⟨

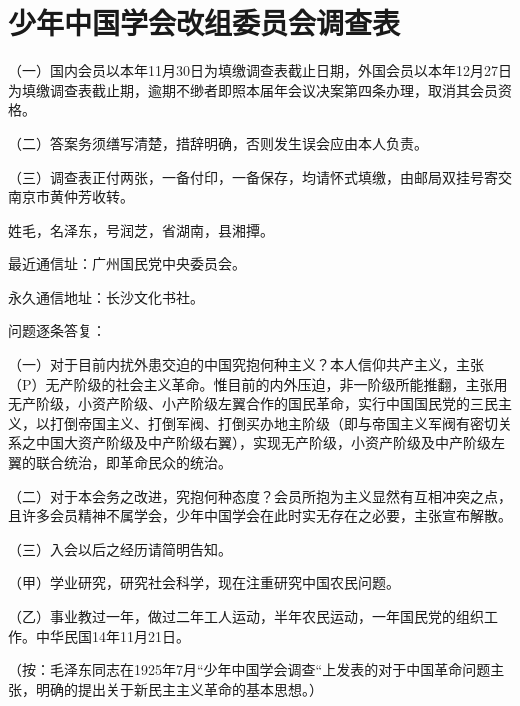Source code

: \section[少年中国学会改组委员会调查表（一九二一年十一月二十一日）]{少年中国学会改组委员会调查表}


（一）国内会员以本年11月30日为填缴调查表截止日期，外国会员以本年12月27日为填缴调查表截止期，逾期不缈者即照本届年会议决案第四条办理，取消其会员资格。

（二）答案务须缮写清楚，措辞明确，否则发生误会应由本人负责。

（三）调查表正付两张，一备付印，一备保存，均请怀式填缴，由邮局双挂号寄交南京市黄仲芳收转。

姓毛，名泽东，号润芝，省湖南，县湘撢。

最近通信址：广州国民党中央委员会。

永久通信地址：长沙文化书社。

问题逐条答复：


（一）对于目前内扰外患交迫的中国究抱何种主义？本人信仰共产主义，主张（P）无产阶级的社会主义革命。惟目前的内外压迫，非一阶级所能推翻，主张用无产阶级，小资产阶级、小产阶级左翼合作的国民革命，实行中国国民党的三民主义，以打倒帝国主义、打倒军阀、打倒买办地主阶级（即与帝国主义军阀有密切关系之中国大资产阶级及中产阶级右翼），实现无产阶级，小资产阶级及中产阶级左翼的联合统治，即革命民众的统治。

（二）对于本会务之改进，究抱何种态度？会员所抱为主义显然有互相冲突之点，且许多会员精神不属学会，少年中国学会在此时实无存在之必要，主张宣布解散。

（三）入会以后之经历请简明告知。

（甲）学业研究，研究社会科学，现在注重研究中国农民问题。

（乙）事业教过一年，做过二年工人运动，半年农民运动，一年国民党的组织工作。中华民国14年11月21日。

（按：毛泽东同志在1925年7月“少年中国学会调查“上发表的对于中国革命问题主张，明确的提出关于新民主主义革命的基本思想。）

⟩

ABOUT THIS EXERCISE: With the pictures left out, write out all of the data exactly.

TASK RESULT:
Source code

: \section[少年中国学会改组委员会调查表（一九二一年十一月二十一日）]{少年中国学会改组委员会调查表}


（一）国内会员以本年11月30日为填缴调查表截止日期，外国会员以本年12月27日为填缴调查表截止期，逾期不缈者即照本届年会议决案第四条办理，取消其会员资格。

（二）答案务须缮写清楚，措辞明确，否则发生误会应由本人负责。

（三）调查表正付两张，一备付印，一备保存，均请怀式填缴，由邮局双挂号寄交南京市黄仲芳收转。

姓毛，名泽东，号润芝，省湖南，县湘撢。

最近通信址：广州国民党中央委员会。

永久通信地址：长沙文化书社。

问题逐条答复：


（一）对于目前内扰外患交迫的中国究抱何种主义？本人信仰共产主义，主张（P）无产阶级的社会主义革命。惟目前的内外压迫，非一阶级所能推翻，主张用无产阶级，小资产阶级、小产阶级左翼合作的国民革命，实行中国国民党的三民主义，以打倒帝国主义、打倒军阀、打倒买办地主阶级（即与帝国主义军阀有密切关系之中国大资产阶级及中产阶级右翼），实现无产阶级，小资产阶级及中产阶级左翼的联合统治，即革命民众的统治。

（二）对于本会务之改进，究抱何种态度？会员所抱为主义显然有互相冲突之点，且许多会员精神不属学会，少年中国学会在此时实无存在之必要，主张宣布解散。

（三）入会以后之经历请简明告知。

（甲）学业研究，研究社会科学，现在注重研究中国农民问题。

（乙）事业教过一年，做过二年工人运动，半年农民运动，一年国民党的组织工作。中华民国14年11月21日。

（按：毛泽东同志在1925年7月“少年中国学会调查“上发表的对于中国革命问题主张，明确的提出关于新民主主义革命的基本思想。）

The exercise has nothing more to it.